Parafraseando a filósofa Marilena Chauí[5],
uma das principais características da atitude filosófica e racional é negativa,
isto é, um dizer não ao senso comum, aos pré-conceitos, aos pré-juízos, aos
fatos e às ideias da experiência cotidiana, ao que “todo mundo diz e pensa”, ao
estabelecido. Outra característica é positiva, isto é, uma interrogação sobre
o que são as coisas, as ideias, os fatos, as situações, os
comportamentos, os valores, nós mesmos. É também uma interrogação sobre o
porquê disso tudo e de nós, e uma interrogação sobre como tudo isso é assim e
não de outra maneira. O que é? Por que é? Como é? Essas são as indagações
fundamentais da atitude de quem não se alicerça no senso comum.

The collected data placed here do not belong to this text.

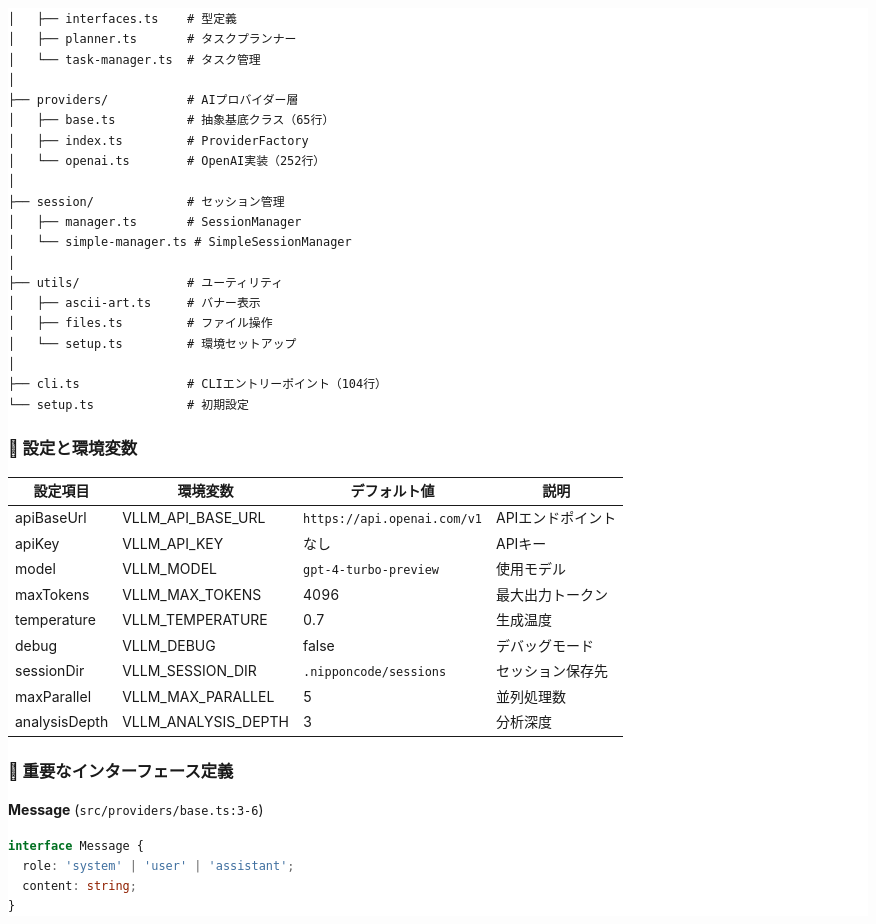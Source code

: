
 ```
│   ├── interfaces.ts    # 型定義
│   ├── planner.ts       # タスクプランナー
│   └── task-manager.ts  # タスク管理
│
├── providers/           # AIプロバイダー層
│   ├── base.ts          # 抽象基底クラス（65行）
│   ├── index.ts         # ProviderFactory
│   └── openai.ts        # OpenAI実装（252行）
│
├── session/             # セッション管理
│   ├── manager.ts       # SessionManager
│   └── simple-manager.ts # SimpleSessionManager
│
├── utils/               # ユーティリティ
│   ├── ascii-art.ts     # バナー表示
│   ├── files.ts         # ファイル操作
│   └── setup.ts         # 環境セットアップ
│
├── cli.ts               # CLIエントリーポイント（104行）
└── setup.ts             # 初期設定
```

### 🔧 設定と環境変数

| 設定項目 | 環境変数 | デフォルト値 | 説明 |
|----------|----------|-------------|------|
| apiBaseUrl | VLLM_API_BASE_URL | `https://api.openai.com/v1` | APIエンドポイント |
| apiKey | VLLM_API_KEY | なし | APIキー |
| model | VLLM_MODEL | `gpt-4-turbo-preview` | 使用モデル |
| maxTokens | VLLM_MAX_TOKENS | 4096 | 最大出力トークン |
| temperature | VLLM_TEMPERATURE | 0.7 | 生成温度 |
| debug | VLLM_DEBUG | false | デバッグモード |
| sessionDir | VLLM_SESSION_DIR | `.nipponcode/sessions` | セッション保存先 |
| maxParallel | VLLM_MAX_PARALLEL | 5 | 並列処理数 |
| analysisDepth | VLLM_ANALYSIS_DEPTH | 3 | 分析深度 |

### 🔑 重要なインターフェース定義

**Message** (`src/providers/base.ts:3-6`)
```typescript
interface Message {
  role: 'system' | 'user' | 'assistant';
  content: string;
}
```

Postagem dedicada a A. Cruz e T. Mesquita, cujas conversas, quando sérias, valem a pena.
[1] Senso comum. Acesso em: 1º jun. 2012.
[2] RUSSEL, Bertran. No
que acredito.Porto Alegra: L&PM, 2007.
[3] Silas Malafaia pede trízimo de desempregado e o dinheiro do aluguel. Acesso em: 1º jun. 2012.
[4] Pastor americano sugere cercado elétrico para confinar gays. Acesso em: 1º jun. 2012.
[5]
CHAUÍ, Marilena. Convite a filosofia. São Paulo: Ática, 2000.